Despite Prodigy’s assertion on Mobb Deep’s “Allustrious” that his music was, “Heavy Metal for the black people,” the relationship between Rock, Hip Hop and the Black community has always been somewhat tenuous. While acts like M.O.P. and Onyx captured the energy of electric, guitar-driven Rock, they never sang. Conversely, Rock groups predominately or exclusively featuring Black members such as Living Colour, Fishbone and Bad Brains have seen commercial and critical acclaim without being completely embraced (or sometimes even acknowledged) by the Black community and the larger Hip Hop audience. With history seemingly weighing against their odds of success, Murs, Bad Brains bassist Darryl Jenifer and writer/producer/ego trip co-founder Sacha Jenkins offer themselves as The White Mandingos.
As the sordid racial history of Rock, its relationship with Hip Hop and the title, “White Mandingos” would lead you to believe, this is an album loaded with racial imagery and commentary. Those familiar with Murs songs such as “D.S.W.G. (Dark Skinned White Girls),” or “And This Is For…” know this is familiar territory for the West Coast vet. As the de facto lead vocalist, he doesn’t disappoint. Much like the nameless protagonist in Ralph Ellison’s Invisible Man, Murs’ semi-autobiographical rhymes reflect the emotions of someone who at times feels ostracized by both Black and White society.
“I get blackballed when Black rappers come around / Too Black for the motherfuckin’ underground / The White fans barely tolerate my Black ass / If I embrace them, I catch a backlash / From the Black fans / It’s so crazy, yo / I sold out if I’m on the Black radio,” he rhymes on “Black N White.”
The Ghetto Is Tryna Kill Me is a purposely jarring listen, and while Murs doesn’t sing, his deliberate cadence is a perfect fit over the increased tempo provided by electric guitars, bass guitars and live drums.

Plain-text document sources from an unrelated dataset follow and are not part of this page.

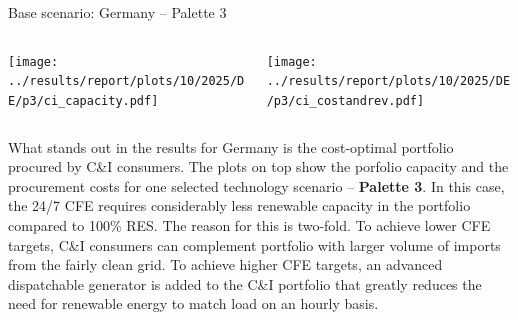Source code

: \begin{frame}{Base scenario: Germany -- Palette 3}

    {\footnotesize
  
    \begin{columns}
    \begin{column}{7cm}
    \centering
    \texttt{[image: ../results/report/plots/10/2025/DE/p3/ci\_capacity.pdf]}
    \end{column}
  
    \begin{column}{8cm}
    \centering
    \texttt{[image: ../results/report/plots/10/2025/DE/p3/ci\_costandrev.pdf]}
    \end{column}
  
    \end{columns}
  
    \begin{columns}
    \begin{column}{15cm}
     
    What stands out in the results for Germany is the cost-optimal 
    portfolio procured by C\&I consumers. 
    The plots on top show the porfolio capacity and the procurement 
    costs for one selected technology scenario -- {\bf Palette 3}.
    In this case, the 24/7 CFE requires
    \alert{considerably less renewable capacity} in the portfolio 
    compared to 100\% RES. The reason for this is two-fold. 
    To achieve lower CFE targets, C\&I consumers can complement portfolio with larger volume of 
    imports from the fairly clean grid. 
    To achieve higher CFE targets, an \alert{advanced dispatchable generator}
    is added to the C\&I portfolio that greatly reduces the need 
    for renewable energy to match load on an hourly basis.
    \end{column}
    \end{columns}
    }
  
  \end{frame}



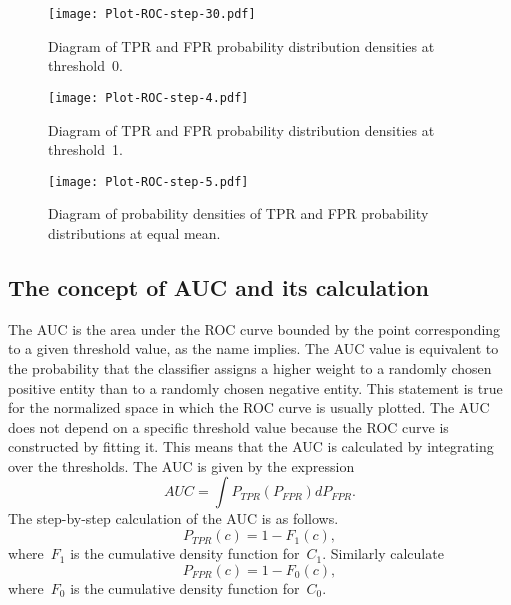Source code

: \documentclass[]{scrreprt}
\begin{document}
%
\begin{figure}[htp]
	\centering
	\texttt{[image: Plot-ROC-step-30.pdf]}
	\caption{Diagram of TPR and FPR probability distribution densities at threshold~0.}
	\label{fig:plot-TPR-FPR-prob-density-3}
\end{figure}
%
\begin{figure}[htp]
	\centering
	\texttt{[image: Plot-ROC-step-4.pdf]}
	\caption{Diagram of TPR and FPR probability distribution densities at threshold~1.}
	\label{fig:plot-TPR-FPR-prob-density-4}
\end{figure}
%
\begin{figure}[htp]
	\centering
	\texttt{[image: Plot-ROC-step-5.pdf]}
	\caption{Diagram of probability densities of TPR and FPR probability distributions at equal mean.}
	\label{fig:plot-TPR-FPR-prob-density-5}
\end{figure}
%
\subsection{The concept of AUC and its calculation}
The AUC is the area under the ROC curve bounded by the point corresponding to a given threshold value, as the name implies. The AUC value is equivalent to the probability that the classifier assigns a higher weight to a randomly chosen positive entity than to a randomly chosen negative entity. This statement is true for the normalized space in which the ROC curve is usually plotted. The AUC does not depend on a specific threshold value because the ROC curve is constructed by fitting it. This means that the AUC is calculated by integrating over the thresholds. The AUC is given by the expression
\begin{equation}\label{eq:AUC-computation-0}
AUC = \int P_{TPR}(P_{FPR}) d P_{FPR}.
\end{equation}
The step-by-step calculation of the AUC is as follows.
\begin{equation}\label{eq:AUC-computation-1}
P_{TPR}(c) = 1 - F_{1}(c),
\end{equation}
where~$F_{1}$ is the cumulative density function for~$C_{1}$. Similarly calculate
\begin{equation}\label{eq:AUC-computation-2}
P_{FPR}(c) = 1 - F_{0}(c),
\end{equation}
where~$F_{0}$ is the cumulative density function for~$C_{0}$.
\end{document}
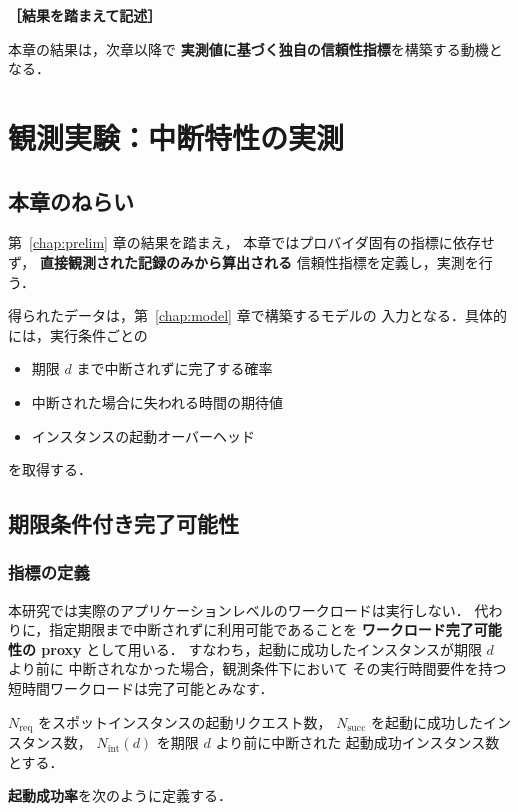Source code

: \documentclass[11pt,a4paper]{ltjsreport}
\newcommand{\Nreq}{N_{\mathrm{req}}}
\newcommand{\Nsucc}{N_{\mathrm{succ}}}
\newcommand{\Nint}{N_{\mathrm{int}}}
\newcommand{\TBD}[1]{\textbf{［#1］}}
\begin{document}
\TBD{結果を踏まえて記述}

本章の結果は，次章以降で
\textbf{実測値に基づく独自の信頼性指標}を構築する動機となる．

\chapter{観測実験：中断特性の実測}
\label{chap:measure}

\section{本章のねらい}

第~\ref{chap:prelim} 章の結果を踏まえ，
本章ではプロバイダ固有の指標に依存せず，
\textbf{直接観測された記録のみから算出される}
信頼性指標を定義し，実測を行う．

得られたデータは，第~\ref{chap:model} 章で構築するモデルの
入力となる．具体的には，実行条件ごとの

\begin{itemize}
  \item 期限 $d$ まで中断されずに完了する確率
  \item 中断された場合に失われる時間の期待値
  \item インスタンスの起動オーバーヘッド
\end{itemize}

を取得する．

\section{期限条件付き完了可能性}

\subsection{指標の定義}

本研究では実際のアプリケーションレベルのワークロードは実行しない．
代わりに，指定期限まで中断されずに利用可能であることを
\textbf{ワークロード完了可能性の proxy} として用いる．
すなわち，起動に成功したインスタンスが期限 $d$ より前に
中断されなかった場合，観測条件下において
その実行時間要件を持つ短時間ワークロードは完了可能とみなす．

$\Nreq$ をスポットインスタンスの起動リクエスト数，
$\Nsucc$ を起動に成功したインスタンス数，
$\Nint(d)$ を期限 $d$ より前に中断された
起動成功インスタンス数とする．

\textbf{起動成功率}を次のように定義する．
\end{document}
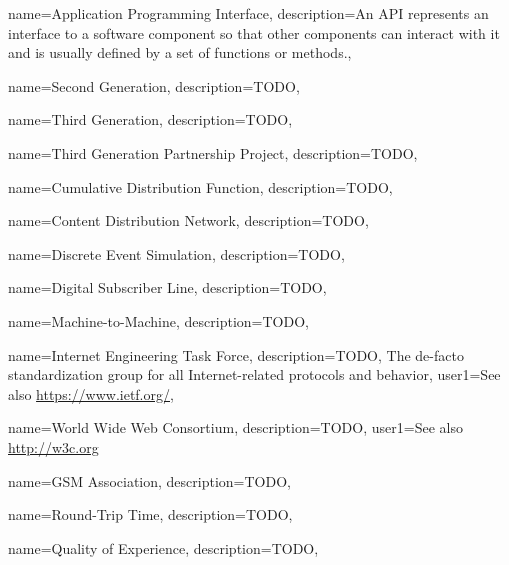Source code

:

{
  name=Application Programming Interface,
  description={An API represents an interface to a software component so that other components can interact with it and is usually defined by a set of functions or methods.},
}

{
  name=Second Generation,
  description={TODO},
}

{
  name=Third Generation,
  description={TODO},
}

{
  name=Third Generation Partnership Project,
  description={TODO},
}

{
  name=Cumulative Distribution Function,
  description={TODO},
}

{
  name=Content Distribution Network,
  description={TODO},
}

{
  name=Discrete Event Simulation,
  description={TODO},
}

{
  name=Digital Subscriber Line,
  description={TODO},
}

{
  name=Machine-to-Machine,
  description={TODO},
}

{
  name=Internet Engineering Task Force,
  description={TODO, The de-facto standardization group for all Internet-related protocols and behavior},
  user1={See also \url{https://www.ietf.org/}},
}


{
  name=World Wide Web Consortium,
  description={TODO},
  user1={See also \url{http://w3c.org}}
}

{
  name=\acrshort{GSM} Association,
  description={TODO},
}

{
  name=Round-Trip Time,
  description={TODO},
}

{
  name=Quality of Experience,
  description={TODO},
}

Jenifer’s Punk roots are manifested from the outset, but listeners willing to look for them can also detect Bad Brains’ signature Ska riffs. And just for fun, there’s a remake of Minor Threat’s “Guilty Of Being White” thrown into the mix. Punk Rock was in part birthed from the concept of bucking the establishment and bare bones performance. In that regard, the sonics reflect a sort of intentional dissonance. In turn, Murs responds with subject matter that’s a bit brasher than his other solo projects.
Given Jenkins’ contributions to ego trip’s Big Book Of Racism, “Race-O-Rama” and “The (White) Rapper Show,” it’s fairly safe to assume he shares some of the credit for deft way this album balances tongue in cheek statements about sexuality and race (“News flash, White girls have ass too / And for some of you sisters that’s bad news…”) with acutely accurate commentary (“No disrespect to Iggy, but she Patty Hearst / That’s word to God, that’s word to Murs / We watching WorldStar and YouTube / Spendin’ more on tennis shoes than we do on food / Shit is realer than a Pimp C interview…”).
In a perfect world, listeners wouldn’t scratch their collective heads trying to figure out if this is a Rap or Rock project. But in such a world, Murs probably wouldn’t have much to rhyme about. The Ghetto Is Tryna Kill Me is a sonic torch-passing moment from vintage Public Enemy in terms of its subject matter. Murs, Jenkins and Jenifer bring a wealth of knowledge, both musical and otherwise, to the project. Unlike vanity Rock projects (i.e. Lil Wayne’s Rebirth) this functions as both a quality Rap or Rock offering. The Punk Rock backdrop allows the trio to break convention, while being independent theoretically shields them from having to kowtow to a label in hopes of reaching the coveted 18-24 demographic. Ultimately it’s an educating, challenging and informative listen that provides addional hope for the likes of ¡Mayday! BlackRoc and others in Hip Hop with Rock sensibilities.